Lunch Seminar Series | The DigiChina Project on Digital Policy and U.S.–China Relations
Abstract:
China’s cyberspace and technology regime is going through a period of change—but it’s taking a while. The U.S.–China economic and tech competition both influences Chinese government developments and awaits their outcomes, and the 2017 Cybersecurity Law set up a host of still-unresolved questions. Data governance, security standards, market access, compliance, and other questions saw only modest new clarity in 2019. But 2020 promises new laws on personal information protection and data security, and the Stanford-based DigiChina Project in the Program on Geopolitics, Technology, and Governance, is devoted to monitoring, translating, and explaining these developments. From AI governance to the the nexus of cybersecurity and supply chains, this talk will summarize recent Chinese policymaking and lay out expectations for the year to come.

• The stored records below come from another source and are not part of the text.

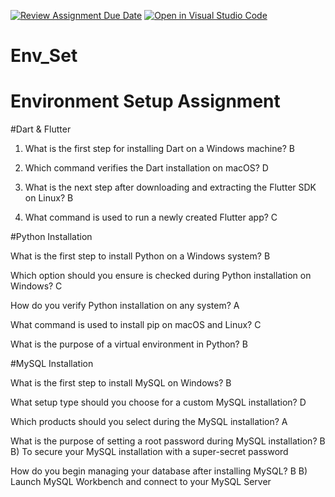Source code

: [![Review Assignment Due Date](https://classroom.github.com/assets/deadline-readme-button-22041afd0340ce965d47ae6ef1cefeee28c7c493a6346c4f15d667ab976d596c.svg)](https://classroom.github.com/a/vnsr1XuU)
[![Open in Visual Studio Code](https://classroom.github.com/assets/open-in-vscode-2e0aaae1b6195c2367325f4f02e2d04e9abb55f0b24a779b69b11b9e10269abc.svg)](https://classroom.github.com/online_ide?assignment_repo_id=15695472&assignment_repo_type=AssignmentRepo)
# Env_Set

# Environment Setup Assignment

#Dart & Flutter

1. What is the first step for installing Dart on a Windows machine?
B


2. Which command verifies the Dart installation on macOS?
D


3. What is the next step after downloading and extracting the Flutter SDK on Linux?
B


4. What command is used to run a newly created Flutter app?
C


#Python Installation

What is the first step to install Python on a Windows system?
B


Which option should you ensure is checked during Python installation on Windows?
C


How do you verify Python installation on any system?
A


What command is used to install pip on macOS and Linux?
C


What is the purpose of a virtual environment in Python?
B


#MySQL Installation

What is the first step to install MySQL on Windows?
B


What setup type should you choose for a custom MySQL installation?
D


Which products should you select during the MySQL installation?
A



What is the purpose of setting a root password during MySQL installation?
B
B) To secure your MySQL installation with a super-secret password


How do you begin managing your database after installing MySQL?
B
B) Launch MySQL Workbench and connect to your MySQL Server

Graham Webster is editor in chief of the Stanford–New America DigiChina Project at the Stanford University Cyber Policy Center and a China digital economy fellow at New America. He was previously a senior fellow and lecturer at Yale Law School, where he was responsible for the Paul Tsai China Center’s U.S.–China Track 2 and Track 1.5 dialogues for five years before leading programming on cyberspace and technology issues. In the past, he wrote a CNET News blog on technology and society from Beijing, worked at the Center for American Progress, and taught East Asian politics at NYU's Center for Global Affairs. Webster holds a master's degree in East Asian studies from Harvard University and a bachelor's degree in journalism from Northwestern University. Webster also writes the independent Transpacifica e-mail newsletter.
Graham Webster
Graham Webster is a research scholar in the Program on Geopolitics, Technology, and Governance and editor-in-chief of the DigiChina Project at the Center for International Security and Cooperation at Stanford University. He researches, writes, and teaches on technology policy in China and US-China relations.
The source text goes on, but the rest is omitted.